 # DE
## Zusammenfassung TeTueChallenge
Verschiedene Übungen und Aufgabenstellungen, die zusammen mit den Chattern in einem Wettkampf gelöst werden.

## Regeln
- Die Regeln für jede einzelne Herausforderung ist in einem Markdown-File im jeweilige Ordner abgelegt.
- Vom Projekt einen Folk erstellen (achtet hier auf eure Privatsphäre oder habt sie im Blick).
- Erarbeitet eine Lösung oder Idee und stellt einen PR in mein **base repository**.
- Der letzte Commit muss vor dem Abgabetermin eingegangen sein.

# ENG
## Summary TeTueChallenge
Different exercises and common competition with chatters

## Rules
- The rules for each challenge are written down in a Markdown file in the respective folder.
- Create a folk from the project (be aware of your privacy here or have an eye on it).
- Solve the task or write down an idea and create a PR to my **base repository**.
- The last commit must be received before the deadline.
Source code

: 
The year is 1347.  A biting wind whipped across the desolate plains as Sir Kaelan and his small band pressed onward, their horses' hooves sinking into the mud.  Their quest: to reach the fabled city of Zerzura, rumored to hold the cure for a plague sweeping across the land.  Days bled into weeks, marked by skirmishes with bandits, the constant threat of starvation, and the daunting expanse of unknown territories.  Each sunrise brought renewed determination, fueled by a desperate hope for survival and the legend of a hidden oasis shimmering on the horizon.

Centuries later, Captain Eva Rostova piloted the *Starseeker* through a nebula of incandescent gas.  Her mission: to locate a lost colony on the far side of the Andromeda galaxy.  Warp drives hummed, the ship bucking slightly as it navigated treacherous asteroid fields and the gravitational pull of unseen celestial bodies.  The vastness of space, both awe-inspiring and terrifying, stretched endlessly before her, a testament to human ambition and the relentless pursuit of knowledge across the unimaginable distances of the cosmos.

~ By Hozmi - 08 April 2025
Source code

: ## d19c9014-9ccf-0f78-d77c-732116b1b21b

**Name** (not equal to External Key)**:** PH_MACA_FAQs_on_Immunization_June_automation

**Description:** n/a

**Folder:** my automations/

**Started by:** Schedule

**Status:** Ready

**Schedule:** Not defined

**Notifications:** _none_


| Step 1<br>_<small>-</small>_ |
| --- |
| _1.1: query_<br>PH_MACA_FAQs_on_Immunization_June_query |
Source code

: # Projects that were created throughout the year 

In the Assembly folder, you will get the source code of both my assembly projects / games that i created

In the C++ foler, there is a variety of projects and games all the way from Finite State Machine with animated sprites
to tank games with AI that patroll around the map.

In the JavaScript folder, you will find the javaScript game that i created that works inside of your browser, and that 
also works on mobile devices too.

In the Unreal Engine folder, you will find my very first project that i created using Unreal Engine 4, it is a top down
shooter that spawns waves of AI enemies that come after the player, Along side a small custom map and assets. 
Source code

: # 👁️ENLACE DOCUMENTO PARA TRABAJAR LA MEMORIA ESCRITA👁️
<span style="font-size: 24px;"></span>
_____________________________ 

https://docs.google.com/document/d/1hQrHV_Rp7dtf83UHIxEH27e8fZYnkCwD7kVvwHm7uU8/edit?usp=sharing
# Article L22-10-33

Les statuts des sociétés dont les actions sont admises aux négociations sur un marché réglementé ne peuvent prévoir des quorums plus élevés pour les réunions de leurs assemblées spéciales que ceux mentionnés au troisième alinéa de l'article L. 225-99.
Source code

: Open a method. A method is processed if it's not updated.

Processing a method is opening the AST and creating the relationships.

WHAT THIS TASK INVOLVES —
Please transcribe the full listing exactly, down to the last line.

WRITTEN SOLUTION —
 # DE
## Zusammenfassung TeTueChallenge
Verschiedene Übungen und Aufgabenstellungen, die zusammen mit den Chattern in einem Wettkampf gelöst werden.

## Regeln
- Die Regeln für jede einzelne Herausforderung ist in einem Markdown-File im jeweilige Ordner abgelegt.
- Vom Projekt einen Folk erstellen (achtet hier auf eure Privatsphäre oder habt sie im Blick).
- Erarbeitet eine Lösung oder Idee und stellt einen PR in mein **base repository**.
- Der letzte Commit muss vor dem Abgabetermin eingegangen sein.

# ENG
## Summary TeTueChallenge
Different exercises and common competition with chatters

## Rules
- The rules for each challenge are written down in a Markdown file in the respective folder.
- Create a folk from the project (be aware of your privacy here or have an eye on it).
- Solve the task or write down an idea and create a PR to my **base repository**.
- The last commit must be received before the deadline.
Source code

: 
The year is 1347.  A biting wind whipped across the desolate plains as Sir Kaelan and his small band pressed onward, their horses' hooves sinking into the mud.  Their quest: to reach the fabled city of Zerzura, rumored to hold the cure for a plague sweeping across the land.  Days bled into weeks, marked by skirmishes with bandits, the constant threat of starvation, and the daunting expanse of unknown territories.  Each sunrise brought renewed determination, fueled by a desperate hope for survival and the legend of a hidden oasis shimmering on the horizon.

Centuries later, Captain Eva Rostova piloted the *Starseeker* through a nebula of incandescent gas.  Her mission: to locate a lost colony on the far side of the Andromeda galaxy.  Warp drives hummed, the ship bucking slightly as it navigated treacherous asteroid fields and the gravitational pull of unseen celestial bodies.  The vastness of space, both awe-inspiring and terrifying, stretched endlessly before her, a testament to human ambition and the relentless pursuit of knowledge across the unimaginable distances of the cosmos.

~ By Hozmi - 08 April 2025
Source code

: ## d19c9014-9ccf-0f78-d77c-732116b1b21b

**Name** (not equal to External Key)**:** PH_MACA_FAQs_on_Immunization_June_automation

**Description:** n/a

**Folder:** my automations/

**Started by:** Schedule

**Status:** Ready

**Schedule:** Not defined

**Notifications:** _none_


| Step 1<br>_<small>-</small>_ |
| --- |
| _1.1: query_<br>PH_MACA_FAQs_on_Immunization_June_query |
Source code

: # Projects that were created throughout the year 

In the Assembly folder, you will get the source code of both my assembly projects / games that i created

In the C++ foler, there is a variety of projects and games all the way from Finite State Machine with animated sprites
to tank games with AI that patroll around the map.

In the JavaScript folder, you will find the javaScript game that i created that works inside of your browser, and that 
also works on mobile devices too.

In the Unreal Engine folder, you will find my very first project that i created using Unreal Engine 4, it is a top down
shooter that spawns waves of AI enemies that come after the player, Along side a small custom map and assets. 
Source code

: # 👁️ENLACE DOCUMENTO PARA TRABAJAR LA MEMORIA ESCRITA👁️
<span style="font-size: 24px;"></span>
_____________________________ 

https://docs.google.com/document/d/1hQrHV_Rp7dtf83UHIxEH27e8fZYnkCwD7kVvwHm7uU8/edit?usp=sharing
# Article L22-10-33

Les statuts des sociétés dont les actions sont admises aux négociations sur un marché réglementé ne peuvent prévoir des quorums plus élevés pour les réunions de leurs assemblées spéciales que ceux mentionnés au troisième alinéa de l'article L. 225-99.
Source code

: Open a method. A method is processed if it's not updated.

Processing a method is opening the AST and creating the relationships.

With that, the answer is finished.